ASSIGNED TASK —
Copy out each line of the data below in which "caption" appears.

(Document images with source code)

**********

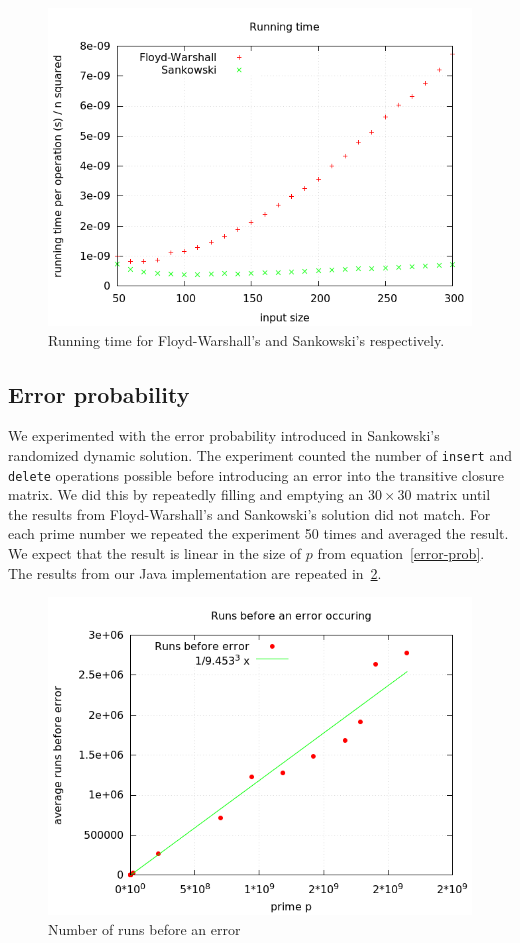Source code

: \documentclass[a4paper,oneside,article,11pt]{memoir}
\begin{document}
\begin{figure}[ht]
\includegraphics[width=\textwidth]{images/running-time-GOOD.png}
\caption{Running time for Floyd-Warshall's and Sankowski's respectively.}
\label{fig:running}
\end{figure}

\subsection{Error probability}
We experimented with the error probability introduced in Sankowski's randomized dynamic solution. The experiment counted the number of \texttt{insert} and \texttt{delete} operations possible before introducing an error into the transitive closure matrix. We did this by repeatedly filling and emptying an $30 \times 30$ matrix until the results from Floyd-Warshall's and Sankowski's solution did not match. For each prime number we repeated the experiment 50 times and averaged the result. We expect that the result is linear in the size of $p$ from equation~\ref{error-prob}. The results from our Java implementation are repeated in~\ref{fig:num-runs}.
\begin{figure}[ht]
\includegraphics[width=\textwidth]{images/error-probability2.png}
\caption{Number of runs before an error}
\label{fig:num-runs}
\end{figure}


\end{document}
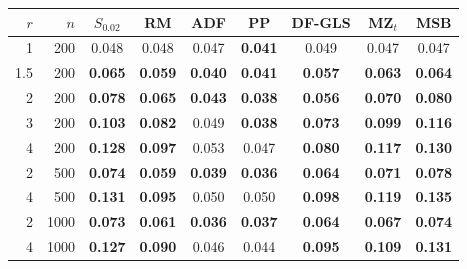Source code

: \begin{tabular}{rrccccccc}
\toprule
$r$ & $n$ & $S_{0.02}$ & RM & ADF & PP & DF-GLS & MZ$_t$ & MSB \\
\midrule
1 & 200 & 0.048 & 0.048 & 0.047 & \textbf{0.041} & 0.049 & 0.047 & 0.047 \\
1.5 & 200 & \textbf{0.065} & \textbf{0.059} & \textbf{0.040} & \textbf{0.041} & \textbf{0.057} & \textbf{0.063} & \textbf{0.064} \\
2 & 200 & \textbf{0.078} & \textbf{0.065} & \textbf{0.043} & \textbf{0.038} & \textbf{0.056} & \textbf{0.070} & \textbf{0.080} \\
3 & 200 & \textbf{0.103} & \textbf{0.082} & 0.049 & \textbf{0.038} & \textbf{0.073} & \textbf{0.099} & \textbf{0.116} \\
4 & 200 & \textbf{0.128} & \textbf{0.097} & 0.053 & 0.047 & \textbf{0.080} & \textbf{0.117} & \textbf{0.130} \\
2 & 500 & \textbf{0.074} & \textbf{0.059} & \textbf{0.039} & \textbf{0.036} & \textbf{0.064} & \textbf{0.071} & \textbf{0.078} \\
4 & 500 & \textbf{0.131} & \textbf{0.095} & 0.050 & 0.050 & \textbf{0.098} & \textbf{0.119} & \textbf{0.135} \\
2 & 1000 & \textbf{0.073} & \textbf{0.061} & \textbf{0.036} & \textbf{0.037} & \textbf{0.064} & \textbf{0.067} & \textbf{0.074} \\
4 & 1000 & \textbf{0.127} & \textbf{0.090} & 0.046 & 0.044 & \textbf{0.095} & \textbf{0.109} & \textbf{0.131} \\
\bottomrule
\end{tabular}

**********

ANSWER —
\caption{Running time for Floyd-Warshall's and Sankowski's respectively.}
\caption{Number of runs before an error}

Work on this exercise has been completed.